REQUIRED ACTION: Below are records that should be duplicated exactly, with no image retained.

#### INPUT MATERIAL ####

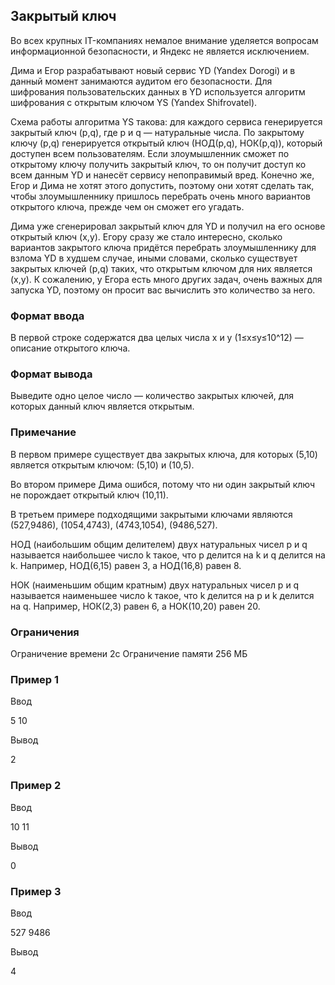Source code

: ## Закрытый ключ

Во всех крупных IT-компаниях немалое внимание уделяется вопросам информационной безопасности, и Яндекс не является исключением.

Дима и Егор разрабатывают новый сервис YD (Yandex Dorogi) и в данный момент занимаются аудитом его безопасности. Для шифрования пользовательских данных в YD используется алгоритм шифрования с открытым ключом YS (Yandex Shifrovatel).

Схема работы алгоритма YS такова: для каждого сервиса генерируется закрытый ключ (p,q), где p и q — натуральные числа. По закрытому ключу (p,q) генерируется открытый ключ (НОД(p,q), НОК(p,q)), который доступен всем пользователям. Если злоумышленник сможет по открытому ключу получить закрытый ключ, то он получит доступ ко всем данным YD и нанесёт сервису непоправимый вред. Конечно же, Егор и Дима не хотят этого допустить, поэтому они хотят сделать так, чтобы злоумышленнику пришлось перебрать очень много вариантов открытого ключа, прежде чем он сможет его угадать.

Дима уже сгенерировал закрытый ключ для YD и получил на его основе открытый ключ (x,y). Егору сразу же стало интересно, сколько вариантов закрытого ключа придётся перебрать злоумышленнику для взлома YD в худшем случае, иными словами, сколько существует закрытых ключей (p,q) таких, что открытым ключом для них является (x,y). К сожалению, у Егора есть много других задач, очень важных для запуска YD, поэтому он просит вас вычислить это количество за него.

### Формат ввода

В первой строке содержатся два целых числа x и y (1≤x≤y≤10^12) — описание открытого ключа.

### Формат вывода

Выведите одно целое число — количество закрытых ключей, для которых данный ключ является открытым.

### Примечание

В первом примере существует два закрытых ключа, для которых (5,10) является открытым ключом: (5,10) и (10,5).

Во втором примере Дима ошибся, потому что ни один закрытый ключ не порождает открытый ключ (10,11).

В третьем примере подходящими закрытыми ключами являются (527,9486), (1054,4743), (4743,1054), (9486,527).

НОД (наибольшим общим делителем) двух натуральных чисел p и q называется наибольшее число k такое, что p делится на k и q делится на k. Например, НОД(6,15) равен 3, а НОД(16,8) равен 8.

НОК (наименьшим общим кратным) двух натуральных чисел p и q называется наименьшее число k такое, что k делится на p и k делится на q. Например, НОК(2,3) равен 6, а НОК(10,20) равен 20.

### Ограничения

Ограничение времени 2с
Ограничение памяти 256 МБ

### Пример 1

Ввод

5 10

Вывод

2

### Пример 2

Ввод

10 11

Вывод

0

### Пример 3

Ввод

527 9486

Вывод

4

####

REPLY:
Source code

: ## Закрытый ключ

Во всех крупных IT-компаниях немалое внимание уделяется вопросам информационной безопасности, и Яндекс не является исключением.

Дима и Егор разрабатывают новый сервис YD (Yandex Dorogi) и в данный момент занимаются аудитом его безопасности. Для шифрования пользовательских данных в YD используется алгоритм шифрования с открытым ключом YS (Yandex Shifrovatel).

Схема работы алгоритма YS такова: для каждого сервиса генерируется закрытый ключ (p,q), где p и q — натуральные числа. По закрытому ключу (p,q) генерируется открытый ключ (НОД(p,q), НОК(p,q)), который доступен всем пользователям. Если злоумышленник сможет по открытому ключу получить закрытый ключ, то он получит доступ ко всем данным YD и нанесёт сервису непоправимый вред. Конечно же, Егор и Дима не хотят этого допустить, поэтому они хотят сделать так, чтобы злоумышленнику пришлось перебрать очень много вариантов открытого ключа, прежде чем он сможет его угадать.

Дима уже сгенерировал закрытый ключ для YD и получил на его основе открытый ключ (x,y). Егору сразу же стало интересно, сколько вариантов закрытого ключа придётся перебрать злоумышленнику для взлома YD в худшем случае, иными словами, сколько существует закрытых ключей (p,q) таких, что открытым ключом для них является (x,y). К сожалению, у Егора есть много других задач, очень важных для запуска YD, поэтому он просит вас вычислить это количество за него.

### Формат ввода

В первой строке содержатся два целых числа x и y (1≤x≤y≤10^12) — описание открытого ключа.

### Формат вывода

Выведите одно целое число — количество закрытых ключей, для которых данный ключ является открытым.

### Примечание

В первом примере существует два закрытых ключа, для которых (5,10) является открытым ключом: (5,10) и (10,5).

Во втором примере Дима ошибся, потому что ни один закрытый ключ не порождает открытый ключ (10,11).

В третьем примере подходящими закрытыми ключами являются (527,9486), (1054,4743), (4743,1054), (9486,527).

НОД (наибольшим общим делителем) двух натуральных чисел p и q называется наибольшее число k такое, что p делится на k и q делится на k. Например, НОД(6,15) равен 3, а НОД(16,8) равен 8.

НОК (наименьшим общим кратным) двух натуральных чисел p и q называется наименьшее число k такое, что k делится на p и k делится на q. Например, НОК(2,3) равен 6, а НОК(10,20) равен 20.

### Ограничения

Ограничение времени 2с
Ограничение памяти 256 МБ

### Пример 1

Ввод

5 10

Вывод

2

### Пример 2

Ввод

10 11

Вывод

0

### Пример 3

Ввод

527 9486

Вывод

4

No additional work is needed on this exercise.